CONSTRUINDO UMA CULTURA DA PAZ

A Falácia de “o Povo é quem mais ordena”

Somos filhos da guerra com padrões de comportamento e relacionamentos transmitidos baseados na competição, aquele destino que domina a natureza que se quer afirmar à custa do inferior e que se observa na ordem natural e na ordem cultural. Seria de se experimentar uma cultura que tenha como base a solidariedade em vez de competição.

O slogan de que “o povo é quem mais ordena” revela-se como uma mentira e parte certamente do princípio que o povo que nisso acredita não tem suficiente capacidade de raciocínio e de discernimento, na necessidade de ser dirigido. Faz parte dos meios ideológicos de que no poder os fins justificam os meios numa estratégia de levar o povo a servir os objetivos da ideologia e interesses dos seus representantes!
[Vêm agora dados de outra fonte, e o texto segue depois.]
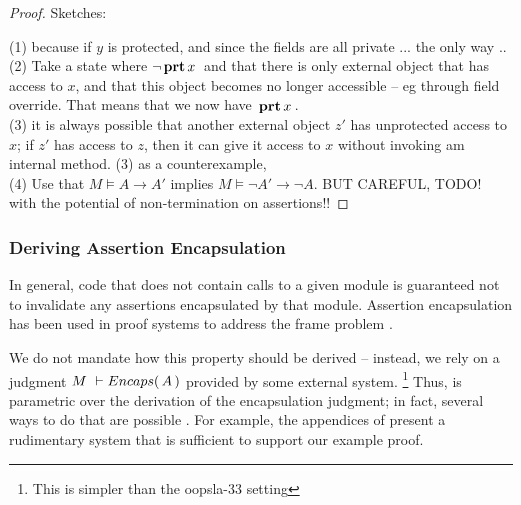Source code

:\begin{proof} Sketches:

(1) because if $y$ is protected, and since the fields are all private ... the only way .. 
\\
(2) Take a state where $\neg{\ensuremath{\, \mathbf{prt}}\, x\, }$ and that there is only external object that has access to $x$, and that this object becomes no longer accessible -- eg through field override. That means that we now have  ${\, \mathbf{prt}\, x\, }$.
\\
(3) it is always possible that another external object $z'$ has unprotected access to $x$; if $z'$ has access to $z$, then it can give it access to $x$ without invoking am internal method. (3) as a counterexample, 
\\
(4) Use that $M \vDash A \rightarrow A'$ implies $M \vDash \neg A'  \rightarrow \neg  A$. BUT CAREFUL, TODO! with the potential of non-termination on assertions!!
\end{proof}

\subsubsection{Deriving  Assertion Encapsulation}

{In general},  code that does not contain 
calls to a {given} module is guaranteed not to invalidate any assertions encapsulated by that module.
 Assertion encapsulation has been used in proof systems to {address}   the  {frame} problem
 \cite{objInvars,encaps}. 

We  do not mandate how this property should be derived -- instead, we rely on a judgment 
$M\ \vdash  \encaps{A}$ provided by some external system. \footnote{This is simpler than the oopsla-33 setting}
Thus, \SpecLang is parametric over the derivation of the encapsulation
     judgment; in fact, several ways to do that are possible \cite{TAME2003,ownEncaps,objInvars}. For example,
 the appendices of
    \cite{necessityFull} present a 
    rudimentary system that is sufficient to support our example
    proof.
Também o sistema democrático se revela como um eufemismo válido do ditatorial porque a ditadura e a democracia se encontram implantadas em cada humano (entre autoafirmação e solidariedade) e é da essência do poder defender interesses e não pessoas/povo. A igualdade legal e a igualdade de dignidade humana encontram-se em contradição com a desigualdade natural e social vigente porque a natureza se perpetua e é legitimada  na afirmação do superior (mais forte) sobre o inferior e estas discrepâncias dão oportunidade aos mais fortes de se colocarem numa situação sobranceira, até porque no âmbito legal quem faz as leis são os que mais são servidos pelo sistema e a nível social quem determina o ritmo e a marcha são os mais fortes. Se o confronto se dá entre os mais fortes interrompe-se a subordinação natural das coisas e então eles procuram lutar para vencer querendo um aniquilar o outro, como fazem os cabritos para dominarem a fêmea.

Toda a ordem se baseia na subordinação, mas não seria descabido estabelecer-se uma ordem de paz já não baseada na competição, mas na colaboração solidária. 

Se observamos mais de perto as sociedades logo notaremos que estas vivem sobretudo da indústria armamentista, do comércio de armas, da guerra contra a natureza, da exploração humana, da rivalidade entre a cidade e o campo, da luta entre o religioso e o secular, entre o materialismo e o espiritualismo, da guerra contra o amor, da guerra contra as âncoras espirituais  e deste modo contra as moradas da espécie humana.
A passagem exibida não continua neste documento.